Snowflake $SNOW ( ▲ 1.01% ) is sliding in early trading after its latest outlook raised fresh questions about how profitable its AI push will actually be. The company told investors it expects an adjusted operating margin of roughly 7 percent for the current quarter, below the 8.5 percent analysts were looking for. Snowflake also guided for about $1.2 billion in product revenue.

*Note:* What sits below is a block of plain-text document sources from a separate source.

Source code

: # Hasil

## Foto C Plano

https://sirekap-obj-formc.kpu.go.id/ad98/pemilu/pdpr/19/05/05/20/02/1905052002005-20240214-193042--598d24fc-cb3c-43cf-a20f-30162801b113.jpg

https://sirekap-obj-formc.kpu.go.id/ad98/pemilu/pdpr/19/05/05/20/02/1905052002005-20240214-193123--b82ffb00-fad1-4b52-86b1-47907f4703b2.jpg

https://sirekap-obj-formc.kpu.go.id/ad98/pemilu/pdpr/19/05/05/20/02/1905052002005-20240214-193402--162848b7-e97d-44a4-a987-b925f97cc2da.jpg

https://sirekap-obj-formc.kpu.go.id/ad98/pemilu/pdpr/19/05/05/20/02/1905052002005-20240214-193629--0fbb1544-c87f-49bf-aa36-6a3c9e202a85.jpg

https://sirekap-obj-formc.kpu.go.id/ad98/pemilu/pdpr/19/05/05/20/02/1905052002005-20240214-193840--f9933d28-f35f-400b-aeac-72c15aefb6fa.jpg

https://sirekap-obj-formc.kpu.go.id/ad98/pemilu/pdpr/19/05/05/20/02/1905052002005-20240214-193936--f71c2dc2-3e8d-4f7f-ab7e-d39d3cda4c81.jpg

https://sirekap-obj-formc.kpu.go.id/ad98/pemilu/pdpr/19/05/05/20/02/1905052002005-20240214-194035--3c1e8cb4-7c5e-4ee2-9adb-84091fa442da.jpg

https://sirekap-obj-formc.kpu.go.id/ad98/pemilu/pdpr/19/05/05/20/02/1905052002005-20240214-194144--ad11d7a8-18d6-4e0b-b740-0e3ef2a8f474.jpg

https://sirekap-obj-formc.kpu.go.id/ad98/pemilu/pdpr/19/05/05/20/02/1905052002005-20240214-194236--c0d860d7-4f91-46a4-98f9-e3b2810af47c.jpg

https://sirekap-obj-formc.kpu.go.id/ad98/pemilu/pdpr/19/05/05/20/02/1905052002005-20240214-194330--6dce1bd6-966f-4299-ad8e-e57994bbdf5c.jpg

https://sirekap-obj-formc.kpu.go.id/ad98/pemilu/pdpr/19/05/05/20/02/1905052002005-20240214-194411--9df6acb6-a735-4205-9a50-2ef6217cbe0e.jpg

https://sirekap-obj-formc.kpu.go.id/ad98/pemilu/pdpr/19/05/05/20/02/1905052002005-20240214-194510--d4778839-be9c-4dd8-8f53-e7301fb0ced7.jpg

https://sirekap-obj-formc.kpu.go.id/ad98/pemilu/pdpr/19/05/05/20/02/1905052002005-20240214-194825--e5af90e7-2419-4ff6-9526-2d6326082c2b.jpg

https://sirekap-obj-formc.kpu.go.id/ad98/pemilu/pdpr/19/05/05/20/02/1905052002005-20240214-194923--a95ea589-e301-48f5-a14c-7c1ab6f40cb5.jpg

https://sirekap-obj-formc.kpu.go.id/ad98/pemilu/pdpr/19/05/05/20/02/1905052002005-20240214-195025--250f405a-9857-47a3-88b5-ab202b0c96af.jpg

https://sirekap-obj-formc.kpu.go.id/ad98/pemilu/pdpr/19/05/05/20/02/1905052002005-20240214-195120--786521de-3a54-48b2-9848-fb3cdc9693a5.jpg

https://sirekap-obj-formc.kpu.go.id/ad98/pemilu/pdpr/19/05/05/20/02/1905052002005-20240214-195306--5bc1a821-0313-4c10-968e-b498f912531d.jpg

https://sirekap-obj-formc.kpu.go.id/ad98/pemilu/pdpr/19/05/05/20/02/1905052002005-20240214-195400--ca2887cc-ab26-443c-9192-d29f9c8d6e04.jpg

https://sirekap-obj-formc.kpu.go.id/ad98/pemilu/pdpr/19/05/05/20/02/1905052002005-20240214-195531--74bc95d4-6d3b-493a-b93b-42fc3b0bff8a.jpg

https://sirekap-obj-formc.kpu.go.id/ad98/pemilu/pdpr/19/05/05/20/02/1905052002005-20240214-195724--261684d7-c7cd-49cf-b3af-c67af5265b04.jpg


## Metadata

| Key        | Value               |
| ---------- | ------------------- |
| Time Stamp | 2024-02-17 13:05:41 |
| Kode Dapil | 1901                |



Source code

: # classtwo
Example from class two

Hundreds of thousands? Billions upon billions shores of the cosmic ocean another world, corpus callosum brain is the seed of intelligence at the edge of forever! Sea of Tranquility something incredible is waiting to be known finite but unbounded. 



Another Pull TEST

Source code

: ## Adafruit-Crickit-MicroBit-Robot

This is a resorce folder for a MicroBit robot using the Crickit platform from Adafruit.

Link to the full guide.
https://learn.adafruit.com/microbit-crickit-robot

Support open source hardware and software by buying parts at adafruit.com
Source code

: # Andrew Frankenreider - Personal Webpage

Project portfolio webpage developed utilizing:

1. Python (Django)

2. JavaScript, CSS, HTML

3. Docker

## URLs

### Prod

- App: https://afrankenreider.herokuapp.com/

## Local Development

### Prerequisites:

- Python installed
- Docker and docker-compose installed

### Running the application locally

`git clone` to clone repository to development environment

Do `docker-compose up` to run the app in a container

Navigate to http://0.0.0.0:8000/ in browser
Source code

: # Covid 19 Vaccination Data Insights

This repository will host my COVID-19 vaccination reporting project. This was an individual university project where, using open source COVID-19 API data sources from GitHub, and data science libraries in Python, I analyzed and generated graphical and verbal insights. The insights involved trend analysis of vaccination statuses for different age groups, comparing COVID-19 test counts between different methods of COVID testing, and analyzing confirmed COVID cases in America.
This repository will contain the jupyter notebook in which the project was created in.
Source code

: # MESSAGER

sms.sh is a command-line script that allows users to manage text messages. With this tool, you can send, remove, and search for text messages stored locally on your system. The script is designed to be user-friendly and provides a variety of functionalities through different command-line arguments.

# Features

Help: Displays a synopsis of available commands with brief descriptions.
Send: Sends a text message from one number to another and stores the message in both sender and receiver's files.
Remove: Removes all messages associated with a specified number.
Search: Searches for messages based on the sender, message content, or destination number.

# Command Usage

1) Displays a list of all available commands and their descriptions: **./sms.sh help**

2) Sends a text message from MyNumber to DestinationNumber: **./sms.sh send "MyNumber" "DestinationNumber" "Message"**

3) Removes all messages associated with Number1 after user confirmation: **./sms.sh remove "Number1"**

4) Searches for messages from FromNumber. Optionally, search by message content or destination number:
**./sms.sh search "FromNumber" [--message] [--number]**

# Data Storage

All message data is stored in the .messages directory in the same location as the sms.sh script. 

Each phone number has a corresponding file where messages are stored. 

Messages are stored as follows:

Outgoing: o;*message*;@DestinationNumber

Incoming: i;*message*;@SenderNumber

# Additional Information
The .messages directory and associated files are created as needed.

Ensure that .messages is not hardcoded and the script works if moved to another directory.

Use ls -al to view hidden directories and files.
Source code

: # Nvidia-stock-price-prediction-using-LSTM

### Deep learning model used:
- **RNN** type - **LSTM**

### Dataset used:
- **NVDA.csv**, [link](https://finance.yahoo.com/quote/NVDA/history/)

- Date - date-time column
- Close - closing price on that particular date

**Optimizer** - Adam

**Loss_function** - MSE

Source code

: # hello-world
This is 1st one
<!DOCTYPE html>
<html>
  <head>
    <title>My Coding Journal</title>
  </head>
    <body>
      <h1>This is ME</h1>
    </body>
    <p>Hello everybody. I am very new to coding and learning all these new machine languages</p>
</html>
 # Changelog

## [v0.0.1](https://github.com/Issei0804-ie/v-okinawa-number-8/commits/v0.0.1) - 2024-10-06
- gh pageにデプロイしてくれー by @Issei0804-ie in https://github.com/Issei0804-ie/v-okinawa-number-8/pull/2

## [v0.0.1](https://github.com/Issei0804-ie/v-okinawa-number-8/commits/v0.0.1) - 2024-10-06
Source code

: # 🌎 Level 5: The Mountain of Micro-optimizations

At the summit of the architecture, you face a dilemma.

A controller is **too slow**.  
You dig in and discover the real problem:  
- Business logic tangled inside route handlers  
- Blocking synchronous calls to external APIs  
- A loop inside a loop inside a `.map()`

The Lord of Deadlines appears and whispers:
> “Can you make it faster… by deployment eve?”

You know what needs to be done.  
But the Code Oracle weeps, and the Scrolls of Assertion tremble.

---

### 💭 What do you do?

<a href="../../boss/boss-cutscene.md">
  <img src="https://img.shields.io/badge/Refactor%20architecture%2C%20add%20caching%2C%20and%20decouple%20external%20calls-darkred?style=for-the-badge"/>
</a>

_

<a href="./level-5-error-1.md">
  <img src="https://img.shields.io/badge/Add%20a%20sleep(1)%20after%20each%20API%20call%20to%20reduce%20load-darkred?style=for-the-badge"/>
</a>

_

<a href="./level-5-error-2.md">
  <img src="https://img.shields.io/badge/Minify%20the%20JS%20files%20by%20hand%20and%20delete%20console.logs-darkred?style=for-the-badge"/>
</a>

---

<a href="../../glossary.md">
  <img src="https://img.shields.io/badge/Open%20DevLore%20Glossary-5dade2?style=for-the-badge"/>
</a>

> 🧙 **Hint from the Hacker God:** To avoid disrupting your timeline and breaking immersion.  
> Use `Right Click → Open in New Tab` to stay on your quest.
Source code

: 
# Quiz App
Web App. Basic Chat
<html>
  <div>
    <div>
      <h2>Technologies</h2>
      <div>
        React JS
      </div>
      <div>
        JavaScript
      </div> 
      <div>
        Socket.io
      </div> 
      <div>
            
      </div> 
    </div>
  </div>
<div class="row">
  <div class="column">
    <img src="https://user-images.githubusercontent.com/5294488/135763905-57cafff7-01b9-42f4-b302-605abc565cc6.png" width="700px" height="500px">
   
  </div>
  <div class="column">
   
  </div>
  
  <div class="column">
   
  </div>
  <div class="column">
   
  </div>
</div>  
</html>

The frustrating part for shareholders is that Q3 itself was strong. Revenue rose 29 percent year over year to $1.21 billion, beating expectations, and adjusted earnings of $0.35 per share topped forecasts by a wide margin. CEO Sridhar Ramaswamy said Snowflake Intelligence, the company’s new enterprise AI agent, posted the fastest adoption ramp the company has ever seen.
But with the stock already up nearly 70 percent this year, the bar going into earnings was sky high. BNP Paribas analyst Stefan Slowinski said investors were looking for a cleaner beat, especially after other cloud names wobbled on AI concerns.
Snowflake also unveiled a major partnership with Anthropic, signing a $200 million multi-year deal to integrate Claude directly into Snowflake’s data stack for more than 12,600 global customers across Amazon Bedrock, Google Cloud Vertex AI, and Microsoft Azure.